WASHINGTON, D.C. – Transportation unions praise the passage of Rep. Ted Poe’s (R-TX) amendment to the FAA bill that requires drug and alcohol testing for mechanics at foreign aircraft repair stations who work on U.S. aircraft.
“Why bother drug and alcohol testing U.S. mechanics if we’re not going to require the same of foreign mechanics who work on the same aircraft?” said Edward Wytkind, President of the Transportation Trades Department, AFL-CIO. “Transportation labor thanks Congressman Poe for addressing this discrepancy and for championing this issue.”
To date, the FAA has refused to require drug and alcohol testing of foreign repair stations working on U.S. aircraft. Instead, they perpetuate a myth that its rules are applied uniformly. Transportation unions have been working to correct this double standard and bring one level of safety to aircraft repair.
“As more and more maintenance work is outsourced, safety standards abroad must be as tough as they are here,” Wytkind said.
According to recent reports, there are 698 FAA-certified foreign aircraft repair stations, an increase of more than 345 percent since the rules governing foreign certification were eased in 1998. In 2006, $3.7 billion of the $5.7 billion spent on aircraft maintenance and repair was outsourced. According to a new government report, 35 percent of outsourced heavy maintenance work at nine U.S. carriers was sent overseas in 2006.

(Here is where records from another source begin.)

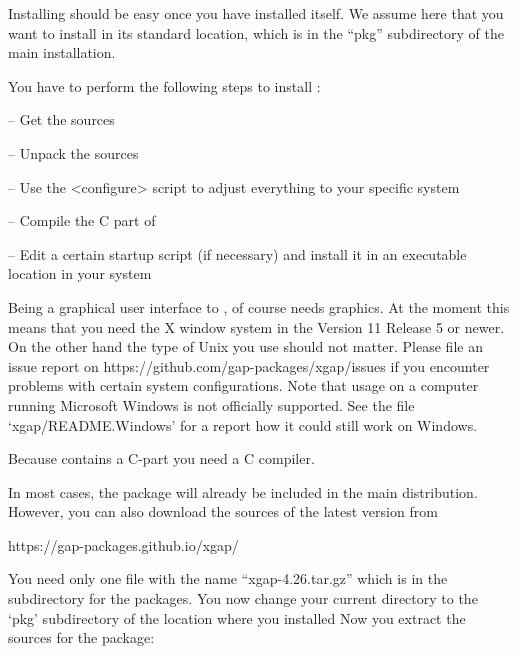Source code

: 
Installing {\XGAP} should be easy once you have installed {\GAP} itself. We
assume here that you want to install {\XGAP} in its standard location,
which is in the ``pkg'' subdirectory of the main {} installation.


You have to perform the following steps to install {\XGAP}:

\beginlist
\item{--} Get the sources
\item{--} Unpack the sources
\item{--} Use the <configure> script to adjust everything to your specific
  system
\item{--} Compile the C part of {\XGAP}
\item{--} Edit a certain startup script (if necessary) and install it in 
      an executable location in your system
\endlist


Being a graphical user interface to {\GAP}, {\XGAP} of course needs
graphics. At the moment this means that you need the X window system in the 
Version 11 Release 5 or newer. On the other hand the type of Unix you use 
should not matter. Please file an issue report on
\begintt
https://github.com/gap-packages/xgap/issues
\endtt
if you encounter problems with certain system configurations.
Note that usage on 
a computer running Microsoft Windows is not officially supported. 
See the file `xgap/README.Windows' for a report how it could
still work on Windows. 

Because {\XGAP} contains a C-part you need a C compiler.


In most cases, the {\XGAP} package will already be included in the main
distribution. However, you can also download the sources of the latest
version from

\begintt
https://gap-packages.github.io/xgap/
\endtt

You need only one file with the name ``xgap-4.26.tar.gz''
which is in the subdirectory for the packages.
You now change your current directory to the `pkg' subdirectory of the 
location where you installed
{\GAP}
Now you extract the sources for the {\XGAP} package:

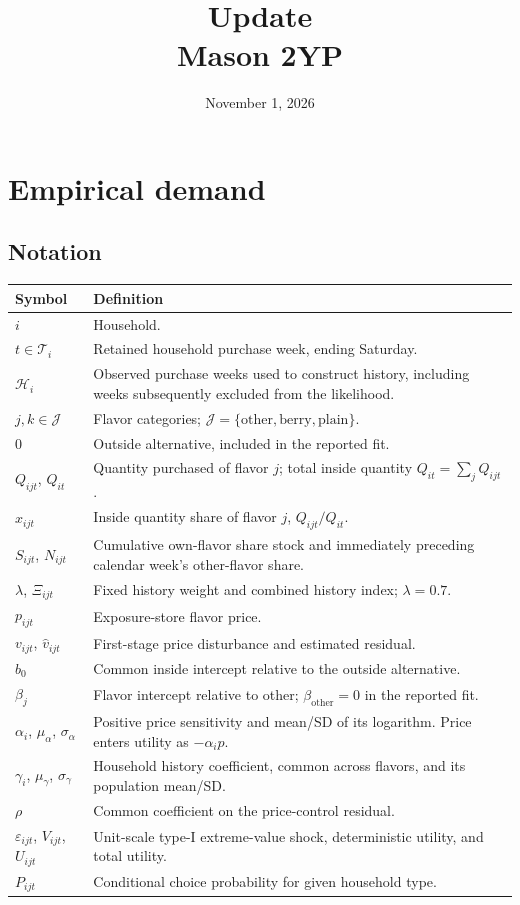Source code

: \documentclass[11pt]{article}
\title{Update\\Mason 2YP}
\author{}
\date{November 1, 2026}
\begin{document}
\maketitle
\tableofcontents
\clearpage

\section{Empirical demand}
\subsection{Notation}
\small
\begin{longtable}{p{.27\linewidth}p{.67\linewidth}}
\toprule Symbol & Definition\\\midrule\endhead
$i$ & Household.\\
$t\in\mathcal T_i$ & Retained household purchase week, ending Saturday.\\
$\mathcal H_i$ & Observed purchase weeks used to construct history, including weeks subsequently excluded from the likelihood.\\
$j,k\in\mathcal J$ & Flavor categories; $\mathcal J=\{\mathrm{other},\mathrm{berry},\mathrm{plain}\}$.\\
$0$ & Outside alternative, included in the reported fit.\\
$Q_{ijt}$, $Q_{it}$ & Quantity purchased of flavor $j$; total inside quantity $Q_{it}=\sum_jQ_{ijt}$.\\
$x_{ijt}$ & Inside quantity share of flavor $j$, $Q_{ijt}/Q_{it}$.\\
$S_{ijt}$, $N_{ijt}$ & Cumulative own-flavor share stock and immediately preceding calendar week's other-flavor share.\\
$\lambda$, $\Xi_{ijt}$ & Fixed history weight and combined history index; $\lambda=0.7$.\\
$p_{ijt}$ & Exposure-store flavor price.\\
$v_{ijt}$, $\widehat v_{ijt}$ & First-stage price disturbance and estimated residual.\\
$b_0$ & Common inside intercept relative to the outside alternative.\\
$\beta_j$ & Flavor intercept relative to other; $\beta_{\mathrm{other}}=0$ in the reported fit.\\
$\alpha_i$, $\mu_\alpha$, $\sigma_\alpha$ & Positive price sensitivity and mean/SD of its logarithm. Price enters utility as $-\alpha_i p$.\\
$\gamma_i$, $\mu_\gamma$, $\sigma_\gamma$ & Household history coefficient, common across flavors, and its population mean/SD.\\
$\rho$ & Common coefficient on the price-control residual.\\
$\varepsilon_{ijt}$, $V_{ijt}$, $U_{ijt}$ & Unit-scale type-I extreme-value shock, deterministic utility, and total utility.\\
$P_{ijt}$ & Conditional choice probability for given household type.\\
\bottomrule
\end{longtable}
\normalsize
\end{document}
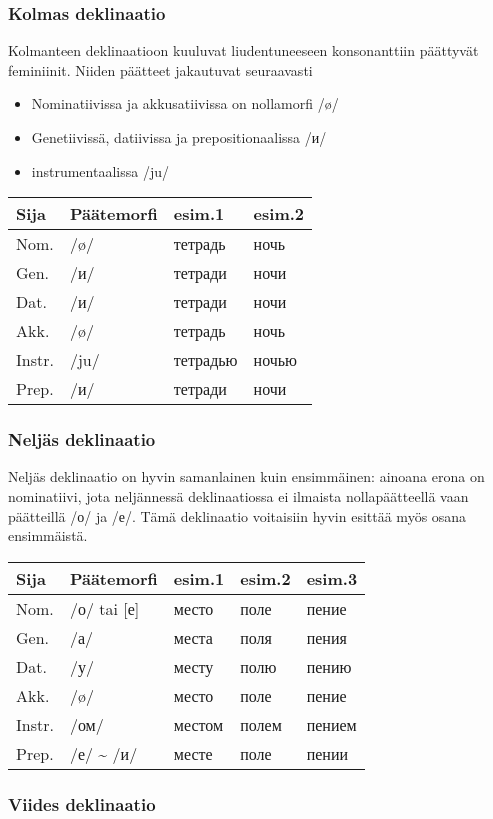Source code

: \documentclass[]{scrartcl}
\providecommand{\tightlist}{%
  \setlength{\itemsep}{0pt}\setlength{\parskip}{0pt}}
\begin{document}
\subsubsection{Kolmas deklinaatio}\label{kolmas-deklinaatio}

Kolmanteen deklinaatioon kuuluvat liudentuneeseen konsonanttiin
päättyvät feminiinit. Niiden päätteet jakautuvat seuraavasti

\begin{itemize}
\tightlist
\item
  Nominatiivissa ja akkusatiivissa on nollamorfi /ø/
\item
  Genetiivissä, datiivissa ja prepositionaalissa /и/
\item
  instrumentaalissa /ju/
\end{itemize}

\begin{longtable}[c]{@{}llll@{}}
\toprule
Sija & Päätemorfi & esim.1 & esim.2\tabularnewline
\midrule
\endhead
Nom. & /ø/ & тетрадь & ночь\tabularnewline
Gen. & /и/ & тетради & ночи\tabularnewline
Dat. & /и/ & тетради & ночи\tabularnewline
Akk. & /ø/ & тетрадь & ночь\tabularnewline
Instr. & /ju/ & тетрадью & ночью\tabularnewline
Prep. & /и/ & тетради & ночи\tabularnewline
\bottomrule
\end{longtable}

\subsubsection{Neljäs deklinaatio}\label{neljuxe4s-deklinaatio}

Neljäs deklinaatio on hyvin samanlainen kuin ensimmäinen: ainoana erona
on nominatiivi, jota neljännessä deklinaatiossa ei ilmaista
nollapäätteellä vaan päätteillä /о/ ja /е/. Tämä deklinaatio voitaisiin
hyvin esittää myös osana ensimmäistä.

\begin{longtable}[c]{@{}lllll@{}}
\toprule
Sija & Päätemorfi & esim.1 & esim.2 & esim.3\tabularnewline
\midrule
\endhead
Nom. & /о/ tai {[}е{]} & место & поле & пение\tabularnewline
Gen. & /а/ & места & поля & пения\tabularnewline
Dat. & /у/ & месту & полю & пению\tabularnewline
Akk. & /ø/ & место & поле & пение\tabularnewline
Instr. & /ом/ & местом & полем & пением\tabularnewline
Prep. & /е/ \textasciitilde{} /и/ & месте & поле & пении\tabularnewline
\bottomrule
\end{longtable}

\subsubsection{Viides deklinaatio}\label{viides-deklinaatio}
\end{document}
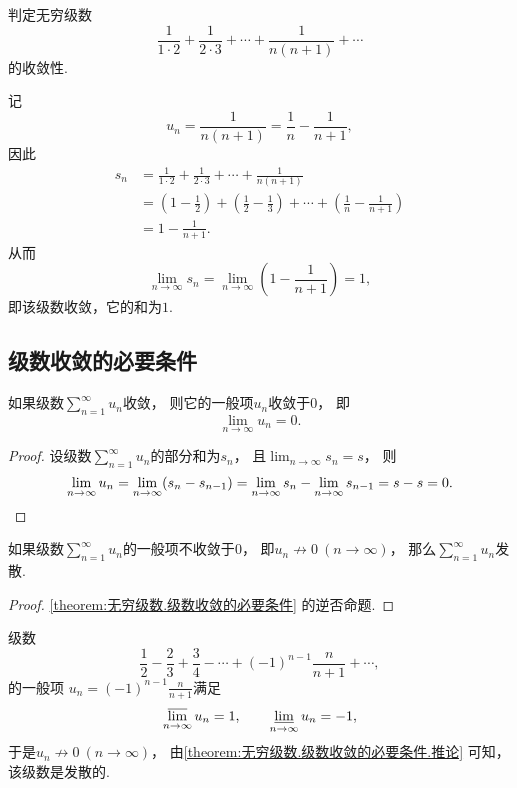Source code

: \begin{example}
判定无穷级数\[
\frac{1}{1\cdot2}+\frac{1}{2\cdot3}+\dotsb+\frac{1}{n(n+1)}+\dotsb
\]的收敛性.
\begin{solution}
记\[
	u_n = \frac{1}{n(n+1)} = \frac{1}{n}-\frac{1}{n+1},
\]
因此\begin{align*}
	s_n &= \frac{1}{1\cdot2}+\frac{1}{2\cdot3}+\dotsb+\frac{1}{n(n+1)} \\
	&= \left(1-\frac{1}{2}\right)+\left(\frac{1}{2}-\frac{1}{3}\right)
	+\dotsb+\left(\frac{1}{n}-\frac{1}{n+1}\right) \\
	&= 1-\frac{1}{n+1}.
\end{align*}
从而\[
	\lim_{n\to\infty} s_n
	= \lim_{n\to\infty} \left(1-\frac{1}{n+1}\right)
	= 1,
\]
即该级数收敛，它的和为\(1\).
\end{solution}
\end{example}

\subsection{级数收敛的必要条件}
\begin{proposition}[级数收敛的必要条件]\label{theorem:无穷级数.级数收敛的必要条件}
如果级数\(\sum_{n=1}^\infty u_n\)收敛，
则它的一般项\(u_n\)收敛于\(0\)，
即\[
	\lim_{n\to\infty} u_n = 0.
\]
\begin{proof}
设级数\(\sum_{n=1}^\infty u_n\)的部分和为\(s_n\)，
且\(\lim_{n\to\infty} s_n = s\)，
则\[
	\lim_{n\to\infty} u_n
	= \lim_{n\to\infty}(s_n - s_{n-1})
	= \lim_{n\to\infty} s_n - \lim_{n\to\infty} s_{n-1}
	= s - s
	= 0.
	\qedhere
\]
\end{proof}
\end{proposition}

\begin{corollary}\label{theorem:无穷级数.级数收敛的必要条件.推论}
如果级数\(\sum_{n=1}^\infty u_n\)的一般项不收敛于\(0\)，
即\(u_n \not\to 0\ (n\to\infty)\)，
那么\(\sum_{n=1}^\infty u_n\)发散.
\begin{proof}
\cref{theorem:无穷级数.级数收敛的必要条件} 的逆否命题.
\end{proof}
\end{corollary}

\begin{example}
级数\[
	\frac12-\frac23+\frac34-\dotsb+(-1)^{n-1}\frac{n}{n+1}+\dotsb,
\]的一般项
\(u_n = (-1)^{n-1} \frac{n}{n+1}\)满足\[
	\varlimsup_{n\to\infty} u_n = 1,
	\qquad
	\varliminf_{n\to\infty} u_n = -1,
\]
于是\(u_n \not\to 0\ (n\to\infty)\)，
由\cref{theorem:无穷级数.级数收敛的必要条件.推论} 可知，该级数是发散的.
\end{example}

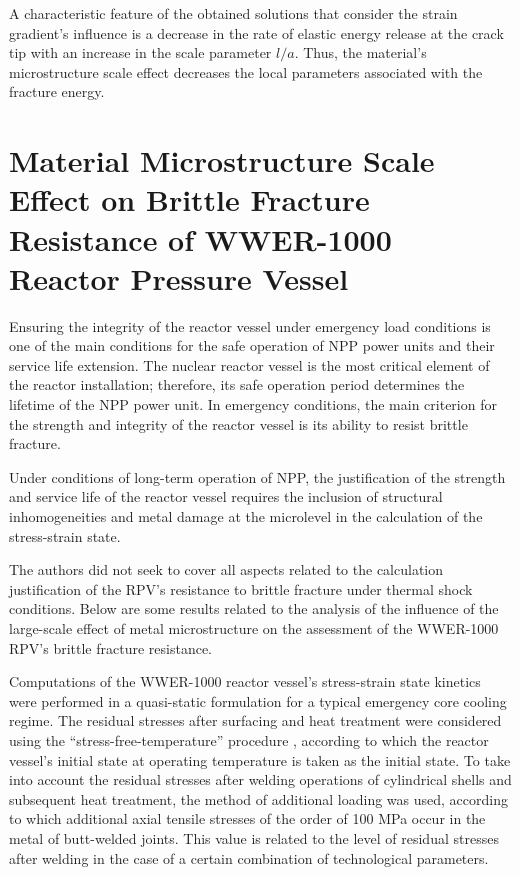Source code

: A characteristic feature of the obtained solutions that consider the strain gradient's influence is a decrease in the rate of elastic energy release at the crack tip with an increase in the scale parameter $l/a$. Thus, the material's microstructure scale effect decreases the local parameters associated with the fracture energy.

\section{Material Microstructure Scale Effect on Brittle Fracture Resistance of WWER-1000 Reactor Pressure Vessel}

Ensuring the integrity of the reactor vessel under emergency load conditions is one of the main conditions for the safe operation of NPP power units and their service life extension. The nuclear reactor vessel is the most critical element of the reactor installation; therefore, its safe operation period determines the lifetime of the NPP power unit. In emergency conditions, the main criterion for the strength and integrity of the reactor vessel is its ability to resist brittle fracture.

Under conditions of long-term operation of NPP, the justification of the strength and service life of the reactor vessel requires the inclusion of structural inhomogeneities and metal damage at the microlevel in the calculation of the stress-strain state.

The authors did not seek to cover all aspects related to the calculation justification of the RPV's resistance to brittle fracture under thermal shock conditions. Below are some results related to the analysis of the influence of the large-scale effect of metal microstructure on the assessment of the WWER-1000 RPV's brittle fracture resistance.

Computations of the WWER-1000 reactor vessel's stress-strain state kinetics were performed in a quasi-static formulation for a typical emergency core cooling regime. The residual stresses after surfacing and heat treatment were considered using the ``stress-free-temperature'' procedure \cite{Chirkov67}, according to which the reactor vessel's initial state at operating temperature is taken as the initial state. To take into account the residual stresses after welding operations of cylindrical shells and subsequent heat treatment, the method of additional loading was used, according to which additional axial tensile stresses of the order of 100 MPa occur in the metal of butt-welded joints. This value is related to the level of residual stresses after welding in the case of a certain combination of technological parameters. 

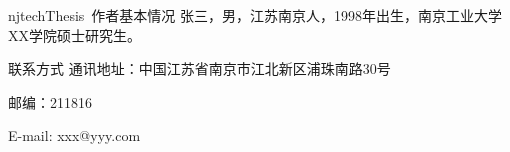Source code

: 
\begin{resume}

\begin{resumesection}{njtechThesis~作者基本情况}
张三，男，江苏南京人，1998年出生，南京工业大学XX学院硕士研究生。
\end{resumesection}

\begin{resumelist}{联系方式}
通讯地址：中国江苏省南京市江北新区浦珠南路30号

邮编：211816

E-mail: xxx@yyy.com
\end{resumelist}

\end{resume}
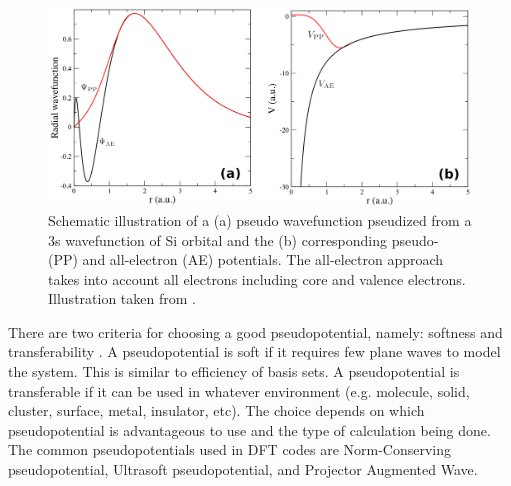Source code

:     \begin{figure}[tbh!]
        \centering
        \includegraphics[width=0.8\linewidth]{"images/computational/PP_combine"}
        \caption[ Schematic illustration of a pseudo wavefunction pseudized from a 3s wavefunction of Si orbital]{Schematic illustration of a  (a) pseudo wavefunction pseudized from a 3s wavefunction of Si orbital and the (b) corresponding pseudo- (PP) and all-electron (AE) potentials. The all-electron approach takes into account all electrons including core and valence electrons. Illustration taken from \citep{Jochym2008}.}
        \label{fig:PP}
    \end{figure}

There are two criteria for choosing a good pseudopotential, namely: softness and transferability \citep{Troullier1990,Fuchs1999}. A pseudopotential is soft  if it requires few plane waves to model the system. This is similar to efficiency of basis sets. A pseudopotential is transferable  if it can be used in whatever environment (e.g. molecule, solid, cluster, surface, metal, insulator, etc). The choice depends on which pseudopotential is advantageous to use  and the type of calculation being done. The common pseudopotentials used in DFT codes are Norm-Conserving pseudopotential, Ultrasoft pseudopotential, and Projector Augmented Wave. 

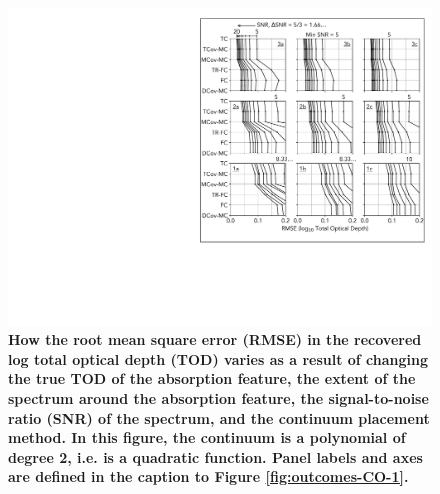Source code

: \documentclass[trackchanges]{aastex62}
\begin{document}
{\begin{figure}
  \includegraphics[width=\linewidth]{figures/annotated_co2_RMSEs_vs_SNR.pdf}
  \caption{
  \bf
  How the root mean square error (RMSE) in the recovered log total optical depth (TOD) varies as a result of changing the true TOD of the absorption feature, the extent of the spectrum around the absorption feature, the signal-to-noise ratio (SNR) of the spectrum, and the continuum placement method.
  In this figure, the continuum is a polynomial of degree 2, i.e. is a quadratic function.
  Panel labels and axes are defined in the caption to Figure \ref{fig:outcomes-CO-1}.
  }
  \label{fig:outcomes-CO-2}
\end{figure}

}
\end{document}
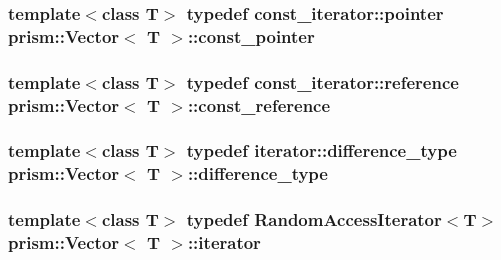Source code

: \subsubsection[{\texorpdfstring{const\+\_\+pointer}{const_pointer}}]{\setlength{\rightskip}{0pt plus 5cm}template$<$class T$>$ typedef const\+\_\+iterator\+::pointer {\bf prism\+::\+Vector}$<$ T $>$\+::{\bf const\+\_\+pointer}}\hypertarget{classprism_1_1_vector_a0bf16322f83f0ad9103815a1cac16156}{}\label{classprism_1_1_vector_a0bf16322f83f0ad9103815a1cac16156}
\subsubsection[{\texorpdfstring{const\+\_\+reference}{const_reference}}]{\setlength{\rightskip}{0pt plus 5cm}template$<$class T$>$ typedef const\+\_\+iterator\+::reference {\bf prism\+::\+Vector}$<$ T $>$\+::{\bf const\+\_\+reference}}\hypertarget{classprism_1_1_vector_a75325487acaa0f63496c110e5a5632bb}{}\label{classprism_1_1_vector_a75325487acaa0f63496c110e5a5632bb}
\subsubsection[{\texorpdfstring{difference\+\_\+type}{difference_type}}]{\setlength{\rightskip}{0pt plus 5cm}template$<$class T$>$ typedef iterator\+::difference\+\_\+type {\bf prism\+::\+Vector}$<$ T $>$\+::{\bf difference\+\_\+type}}\hypertarget{classprism_1_1_vector_a5fe3b74bfb30d75aa74d4d896e6b7227}{}\label{classprism_1_1_vector_a5fe3b74bfb30d75aa74d4d896e6b7227}
\subsubsection[{\texorpdfstring{iterator}{iterator}}]{\setlength{\rightskip}{0pt plus 5cm}template$<$class T$>$ typedef Random\+Access\+Iterator$<$T$>$ {\bf prism\+::\+Vector}$<$ T $>$\+::{\bf iterator}}\hypertarget{classprism_1_1_vector_aa547779173a63f6f8c9b2887498d10eb}{}\label{classprism_1_1_vector_aa547779173a63f6f8c9b2887498d10eb}
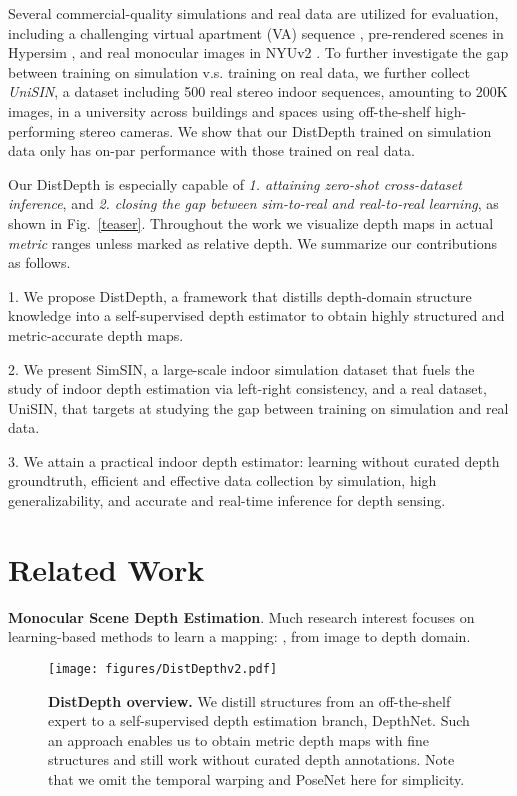 \documentclass[10pt,twocolumn,letterpaper]{article}
\begin{document}
Several commercial-quality simulations and real data are utilized for evaluation, including a challenging virtual apartment (VA) sequence \cite{UE4Environment, UnrealEngine4}, pre-rendered scenes in Hypersim \cite{roberts2020hypersim}, and real monocular images in NYUv2 \cite{silberman2012indoor}. To further investigate the gap between training on simulation v.s. training on real data, we further collect \textit{UniSIN}, a dataset including 500 real stereo indoor sequences, amounting to 200K images, in a university across buildings and spaces using off-the-shelf high-performing stereo cameras. We show that our DistDepth trained on simulation data only has on-par performance with those trained on real data. 

Our DistDepth is especially capable of \textit{1. attaining zero-shot cross-dataset inference}, and \textit{2. closing the gap between sim-to-real and real-to-real learning}, as shown in Fig.~\ref{teaser}. Throughout the work we visualize depth maps in actual \textit{metric} ranges unless marked as relative depth.
We summarize our contributions as follows.

1. We propose DistDepth, a framework that distills depth-domain structure knowledge into a self-supervised depth estimator to obtain highly structured and metric-accurate depth maps. 

2. We present SimSIN, a large-scale indoor simulation dataset that fuels the study of indoor depth estimation via left-right consistency, and a real dataset, UniSIN, that targets at studying the gap between training on simulation and real data.


3. We attain a practical indoor depth estimator: learning without curated depth groundtruth, efficient and effective data collection by simulation, high generalizability, and accurate and real-time inference for depth sensing. 

\section{Related Work}
\label{sec:related}
\textbf{Monocular Scene Depth Estimation}. Much research interest focuses on learning-based methods to learn a mapping: , from image to depth domain. 

\begin{figure*}[hbt]
    \centering
    \texttt{[image: figures/DistDepthv2.pdf]}
    \vspace{-8pt}
    \caption{\textbf{DistDepth overview.} We distill structures from an off-the-shelf expert to a self-supervised depth estimation branch, DepthNet. Such an approach enables us to obtain metric depth maps with fine structures and still work without curated depth annotations. Note that we omit the temporal warping and PoseNet here for simplicity.}
    \vspace{-13pt}
    \label{distdepth}
\end{figure*}
\end{document}
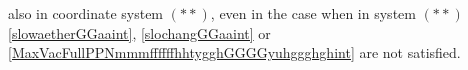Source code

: \documentclass{article}
\theoremstyle{definition}
\theoremstyle{remark}
\newcommand{\er}{\eqref}
\newcommand{\er}{\eqref}
\begin{document}
also in coordinate system $(**)$, even in the case when in system
$(**)$ \er{slowaetherGGaaint}, \er{slochangGGaaint} or
\er{MaxVacFullPPNmmmffffffhhtygghGGGGyuhggghghint} are not
satisfied.
\end{document}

The bill, thanks to Chairman Jim Oberstar and Subcommittee Chairman Jerry Costello, will also require foreign aircraft repair stations to be inspected by FAA inspectors at least twice a year. Despite increased use of outsourced repair facilities, the FAA has continued to concentrate inspections on in-house facilities. In addition, a large amount of repair work is being outsourced to subcontractors that are not FAA certified. The bill ensures that critical maintenance work will be done either at in-house facilities or at certified repair stations with proper oversight.